Constructing Intersection of Sets for De Morgans: Get Union of Sets

[b0it0i]

Homework Statement

Given A1 superset of A2 superset of A3 superset of A4 ... and so on
how can i construct sets B1, B2, ...
so that each Bi's are disjoint.

The goal is to get

the infinite intersection of Ai = the infinite union of Bi

Homework Equations

De morgans law:
(AUB)^c = (A^c N B^c)
(ANB)^c = (A^c U B^c)

which can be applied to infinite unions and intersections

The Attempt at a Solution

somewhere along the way, i understand that i need to involve de morgans law to turn the intersection into the union, but each Bi that I try gives me something strange and i can't come up with the result i want

The book suggests to use
Let
B1 = A1
B2 = A2\B1
.
.
.
Bk = Ak\Bk-1

All the Bk's are disjoint, but...

what exactly is B2=A2\A1... i mean everything in A2, is technically in A1,
since A2 subset of A1. So an element in B2 is an element in A2, yet is not an element in A1, which then implies it is not an element of A2...

so I'm totally lost

 

[Dick]

No, B1 and B2 don't have any common elements. B1=A1, B2=A2\B1. If B2 is the difference between something and B1, it's hardly possible for B1 and B2 to have common elements, isn't it?

 

[b0it0i]

No, B1 and B2 don't have any common elements. B1=A1, B2=A2\B1. If B2 is the difference between something and B1, it's hardly possible for B1 and B2 to have common elements, isn't it?

i see. however, i should have worded that part better, noting that A1 super set of A2 superset of A3...

what exactly is B2=A2\A1... i mean everything in A2, is technically in A1,
since A2 subset of A1. So an element in B2 is an element in A2, yet is not an element in A1, which then implies it is not an element of A2...

so something is in A2, yet not in A2... isn't that a contradiction

 

[Dick]

Ok, so it's saying A1 contains A2 contains A3 etc, right? In that case saying B2=A2\A1 may simply be a typo. That would be empty. I see your point. I guess you should just assume they muffed the notation on the hint and fix it for them.

 

[b0it0i]

Ok, so it's saying A1 contains A2 contains A3 etc, right? In that case saying B2=A2\A1 may simply be a typo. That would be empty. I see your point. I guess you should just assume they muffed the notation on the hint and fix it for them.

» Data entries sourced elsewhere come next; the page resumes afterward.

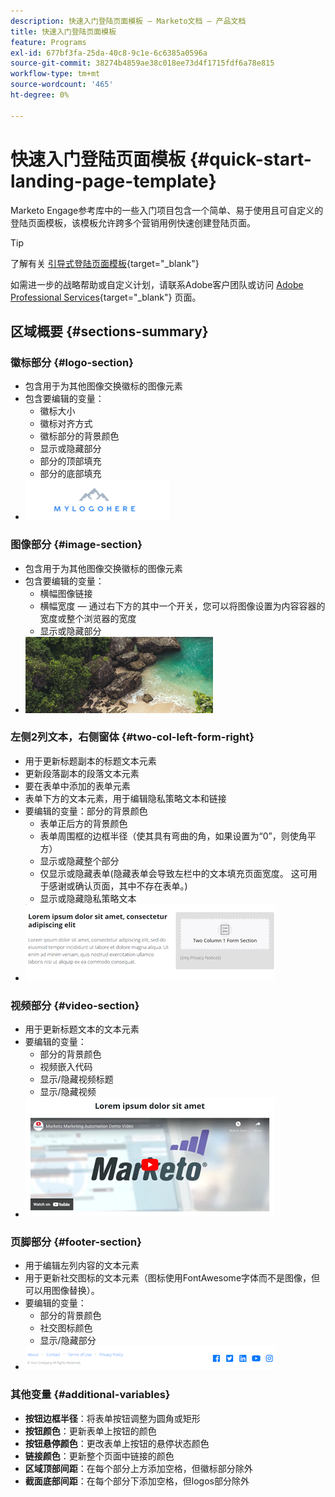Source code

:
 ```yaml
---
description: 快速入门登陆页面模板 — Marketo文档 — 产品文档
title: 快速入门登陆页面模板
feature: Programs
exl-id: 677bf3fa-25da-40c8-9c1e-6c6385a0596a
source-git-commit: 38274b4859ae38c018ee73d4f1715fdf6a78e815
workflow-type: tm+mt
source-wordcount: '465'
ht-degree: 0%

---
```


# 快速入门登陆页面模板 {#quick-start-landing-page-template}

Marketo Engage参考库中的一些入门项目包含一个简单、易于使用且可自定义的登陆页面模板，该模板允许跨多个营销用例快速创建登陆页面。

>[!TIP]
>
>了解有关 [引导式登陆页面模板](/help/marketo/product-docs/demand-generation/landing-pages/landing-page-templates/create-a-guided-landing-page-template.md){target="_blank"}

如需进一步的战略帮助或自定义计划，请联系Adobe客户团队或访问 [Adobe Professional Services](https://business.adobe.com/customers/consulting-services/main.html){target="_blank"} 页面。

## 区域概要 {#sections-summary}

### 徽标部分 {#logo-section}

* 包含用于为其他图像交换徽标的图像元素
* 包含要编辑的变量：
   * 徽标大小
   * 徽标对齐方式
   * 徽标部分的背景颜色
   * 显示或隐藏部分
   * 部分的顶部填充
   * 部分的底部填充
* ![](assets/quick-start-landing-page-template-1.png)

### 图像部分 {#image-section}

* 包含用于为其他图像交换徽标的图像元素
* 包含要编辑的变量：
   * 横幅图像链接
   * 横幅宽度 — 通过右下方的其中一个开关，您可以将图像设置为内容容器的宽度或整个浏览器的宽度
   * 显示或隐藏部分
* ![](assets/quick-start-landing-page-template-2.png)

### 左侧2列文本，右侧窗体 {#two-col-left-form-right}

* 用于更新标题副本的标题文本元素
* 更新段落副本的段落文本元素
* 要在表单中添加的表单元素
* 表单下方的文本元素，用于编辑隐私策略文本和链接
* 要编辑的变量：部分的背景颜色
   * 表单正后方的背景颜色
   * 表单周围框的边框半径（使其具有弯曲的角，如果设置为“0”，则使角平方）
   * 显示或隐藏整个部分
   * 仅显示或隐藏表单(隐藏表单会导致左栏中的文本填充页面宽度。 这可用于感谢或确认页面，其中不存在表单。)
   * 显示或隐藏隐私策略文本
* ![](assets/quick-start-landing-page-template-3.png)

### 视频部分 {#video-section}

* 用于更新标题文本的文本元素
* 要编辑的变量：
   * 部分的背景颜色
   * 视频嵌入代码
   * 显示/隐藏视频标题
   * 显示/隐藏视频
* ![](assets/quick-start-landing-page-template-4.png)

### 页脚部分 {#footer-section}

* 用于编辑左列内容的文本元素
* 用于更新社交图标的文本元素（图标使用FontAwesome字体而不是图像，但可以用图像替换）。
* 要编辑的变量：
   * 部分的背景颜色
   * 社交图标颜色
   * 显示/隐藏部分
* ![](assets/quick-start-landing-page-template-5.png)

### 其他变量 {#additional-variables}

* **按钮边框半径**：将表单按钮调整为圆角或矩形
* **按钮颜色**：更新表单上按钮的颜色
* **按钮悬停颜色**：更改表单上按钮的悬停状态颜色
* **链接颜色**：更新整个页面中链接的颜色
* **区域顶部间距**：在每个部分上方添加空格，但徽标部分除外
* **截面底部间距**：在每个部分下添加空格，但logos部分除外
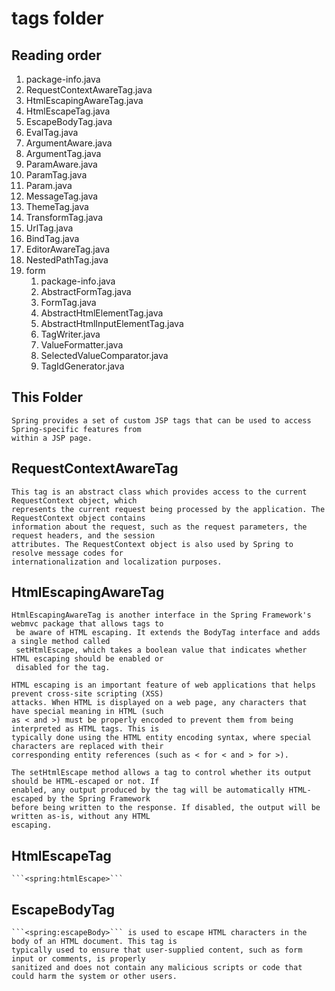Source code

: # tags folder

## Reading order
1. package-info.java
2. RequestContextAwareTag.java
3. HtmlEscapingAwareTag.java
4. HtmlEscapeTag.java
5. EscapeBodyTag.java
6. EvalTag.java
7. ArgumentAware.java
8. ArgumentTag.java
9. ParamAware.java
10. ParamTag.java
11. Param.java
12. MessageTag.java
13. ThemeTag.java
14. TransformTag.java
15. UrlTag.java
16. BindTag.java
17. EditorAwareTag.java
18. NestedPathTag.java
19. form
    1. package-info.java
    2. AbstractFormTag.java
    3. FormTag.java
    4. AbstractHtmlElementTag.java
    5. AbstractHtmlInputElementTag.java
    6. TagWriter.java
    7. ValueFormatter.java
    8. SelectedValueComparator.java
    9. TagIdGenerator.java

## This Folder
    Spring provides a set of custom JSP tags that can be used to access Spring-specific features from 
    within a JSP page.

## RequestContextAwareTag
    This tag is an abstract class which provides access to the current RequestContext object, which 
    represents the current request being processed by the application. The RequestContext object contains 
    information about the request, such as the request parameters, the request headers, and the session 
    attributes. The RequestContext object is also used by Spring to resolve message codes for 
    internationalization and localization purposes.

## HtmlEscapingAwareTag
    HtmlEscapingAwareTag is another interface in the Spring Framework's webmvc package that allows tags to
     be aware of HTML escaping. It extends the BodyTag interface and adds a single method called 
     setHtmlEscape, which takes a boolean value that indicates whether HTML escaping should be enabled or 
     disabled for the tag.

    HTML escaping is an important feature of web applications that helps prevent cross-site scripting (XSS) 
    attacks. When HTML is displayed on a web page, any characters that have special meaning in HTML (such 
    as < and >) must be properly encoded to prevent them from being interpreted as HTML tags. This is 
    typically done using the HTML entity encoding syntax, where special characters are replaced with their 
    corresponding entity references (such as < for < and > for >).

    The setHtmlEscape method allows a tag to control whether its output should be HTML-escaped or not. If 
    enabled, any output produced by the tag will be automatically HTML-escaped by the Spring Framework 
    before being written to the response. If disabled, the output will be written as-is, without any HTML 
    escaping.
## HtmlEscapeTag
    ```<spring:htmlEscape>```
## EscapeBodyTag
    ```<spring:escapeBody>``` is used to escape HTML characters in the body of an HTML document. This tag is 
    typically used to ensure that user-supplied content, such as form input or comments, is properly 
    sanitized and does not contain any malicious scripts or code that could harm the system or other users.
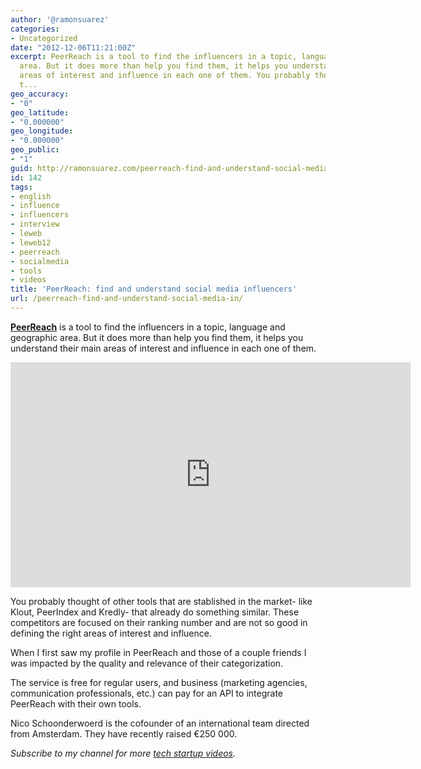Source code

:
 ```yaml
---
author: '@ramonsuarez'
categories:
- Uncategorized
date: "2012-12-06T11:21:00Z"
excerpt: PeerReach is a tool to find the influencers in a topic, language and geographic
  area. But it does more than help you find them, it helps you understand their main
  areas of interest and influence in each one of them. You probably thought of other
  t...
geo_accuracy:
- "0"
geo_latitude:
- "0.000000"
geo_longitude:
- "0.000000"
geo_public:
- "1"
guid: http://ramonsuarez.com/peerreach-find-and-understand-social-media-in
id: 142
tags:
- english
- influence
- influencers
- interview
- leweb
- leweb12
- peerreach
- socialmedia
- tools
- videos
title: 'PeerReach: find and understand social media influencers'
url: /peerreach-find-and-understand-social-media-in/
---
```


[**PeerReach**](http://peerreach.com/ "social media influence tool") is a tool to find the influencers in a topic, language and geographic area. But it does more than help you find them, it helps you understand their main areas of interest and influence in each one of them.

<span class="embed-youtube" style="text-align:center; display: block;"><iframe allowfullscreen="true" class="youtube-player" height="360" loading="lazy" sandbox="allow-scripts allow-same-origin allow-popups allow-presentation" src="https://www.youtube.com/embed/KBuAPO8oEKA?version=3&rel=1&showsearch=0&showinfo=1&iv_load_policy=1&fs=1&hl=en-US&autohide=2&wmode=transparent" style="border:0;" width="640"></iframe></span>

You probably thought of other tools that are stablished in the market- like Klout, PeerIndex and Kredly- that already do something similar. These competitors are focused on their ranking number and are not so good in defining the right areas of interest and influence.

When I first saw my profile in PeerReach and those of a couple friends I was impacted by the quality and relevance of their categorization.

The service is free for regular users, and business (marketing agencies, communication professionals, etc.) can pay for an API to integrate PeerReach with their own tools.

Nico Schoonderwoerd is the cofounder of an international team directed from Amsterdam. They have recently raised €250 000.

*Subscribe to my channel for more [tech startup videos](https://www.youtube.com/user/ramonsuarezv).*

<div class="geo geo-post" id="geo-post-142" style="display: none"><span class="latitude">0</span><span class="longitude">0</span></div>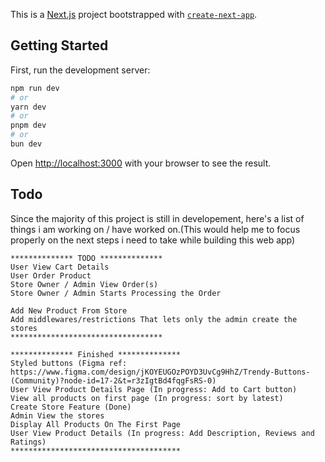 This is a [Next.js](https://nextjs.org/) project bootstrapped with [`create-next-app`](https://github.com/vercel/next.js/tree/canary/packages/create-next-app).

## Getting Started

First, run the development server:

```bash
npm run dev
# or
yarn dev
# or
pnpm dev
# or
bun dev
```

Open [http://localhost:3000](http://localhost:3000) with your browser to see the result.

## Todo

Since the majority of this project is still in developement, here's a list of things i am working on / have worked on.(This would help me to focus properly on the next steps i need to take while building this web app)

```
************** TODO **************
User View Cart Details
User Order Product
Store Owner / Admin View Order(s)
Store Owner / Admin Starts Processing the Order

Add New Product From Store
Add middlewares/restrictions That lets only the admin create the stores
**********************************

************** Finished **************
Styled buttons (Figma ref: https://www.figma.com/design/jKOYEUGOzPOYD3UvCg9HhZ/Trendy-Buttons-(Community)?node-id=17-2&t=r3zIgtBd4fqgFsRS-0)
User View Product Details Page (In progress: Add to Cart button)
View all products on first page (In progress: sort by latest)
Create Store Feature (Done)
Admin View the stores
Display All Products On The First Page
User View Product Details (In progress: Add Description, Reviews and Ratings)
**************************************
```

this problem actually hard two parts

one dealt with when A1 C A2 C A3 C ...

the other was when A1 contains A2 contains A3 contains

but the book only gave that single hint. It didn't say it strictly applied to one or the other, and I'm assuming it meant that it should work for both cases. And the hint works when A1 C A2 C A3 C ...
but, the problem is in the second case, the one i stated in my problem.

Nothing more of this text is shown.